§ Instructions to follow: Scan the data below for the string "remark". Copy every line where it appears.

Records excerpted from a collection:
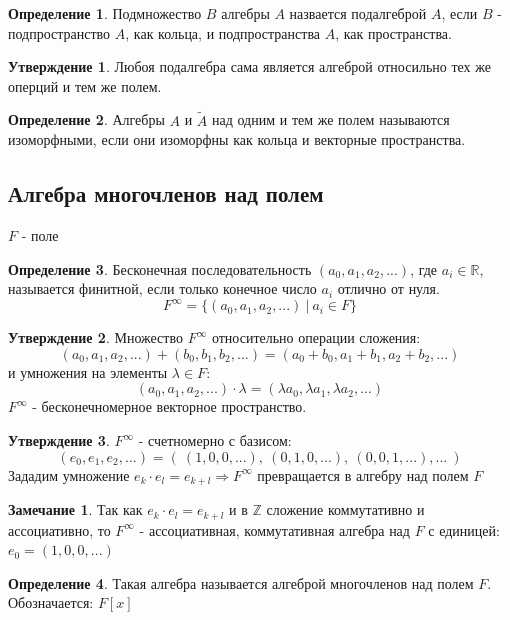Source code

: \documentclass[a4paper, 12pt]{article}
\newcommand{\R}{\mathbb R}
\newcommand{\Z}{\mathbb Z}
\theoremstyle{definition}
\newtheorem*{definition}{Определение}
\newtheorem*{subtheorem}{Утверждение}
\newtheorem*{remark}{Замечание}
\begin{document}
  \begin{definition}
    Подмножество $B$ алгебры $A$ назвается подалгеброй $A$, если $B$ - подпространство $A$, как кольца, и подпространства $A$, как пространства.      
  \end{definition} 
  \begin{subtheorem}
    Любоя подалгебра сама является алгеброй относильно тех же оперций и тем же полем.
  \end{subtheorem} 
  \begin{definition}
    Алгебры $A$ и $\widetilde{A}$ над одним и тем же полем называются изоморфными, если они изоморфны как кольца и векторные пространства.
  \end{definition}

  \subsection{Алгебра многочленов над полем}
  $F$ - поле
  \begin{definition}
    Бесконечная последовательность $(a_0,a_1, a_2,...)$, где $a_i \in \R$, называется финитной, если только конечное число $a_i$ отлично от нуля. 
    $$F^{\infty} = \{(a_0,a_1, a_2,...) \ |\ a_i \in F \}$$ 
  \end{definition}  
  \begin{subtheorem}
    Множество $F^{\infty}$ относительно операции сложения: $$(a_0,a_1, a_2,...) + (b_0,b_1, b_2,...) = (a_0+b_0,a_1+b_1, a_2+b_2,...)$$ и умножения на элементы $\lambda \in F$: $$(a_0,a_1, a_2,...) \cdot \lambda = (\lambda a_0,\lambda a_1, \lambda a_2,...)$$
    $F^{\infty}$ - бесконечномерное векторное пространство.   
  \end{subtheorem} 
  \begin{subtheorem}
    $F^{\infty}$ - счетномерно с базисом:
    $$(e_0,e_1,e_2,...) = ( \ (1, 0, 0, ...), \ (0, 1, 0, ...), \ (0, 0, 1, ...), ... \ )$$ 
    Зададим умножение $e_k \cdot e_l = e_{k+l} \Longrightarrow F^{\infty}$  превращается в алгебру над полем $F$ 
  \end{subtheorem} 
  \begin{remark}
    Так как $e_k \cdot e_l = e_{k+l}$ и в $\Z$ сложение коммутативно и ассоциативно, то $F^{\infty}$ - ассоциативная, коммутативная алгебра над $F$ с единицей: $e_0 = (1, 0, 0, ...)$
  \end{remark} 
  \begin{definition}
    Такая алгебра называется алгеброй многочленов над полем $F$. 
    Обозначается: $F[x]$  
  \end{definition} 
\end{document}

§ Response for this exercise:
\newtheorem*{remark}{Замечание}
  \begin{remark}
  \end{remark} 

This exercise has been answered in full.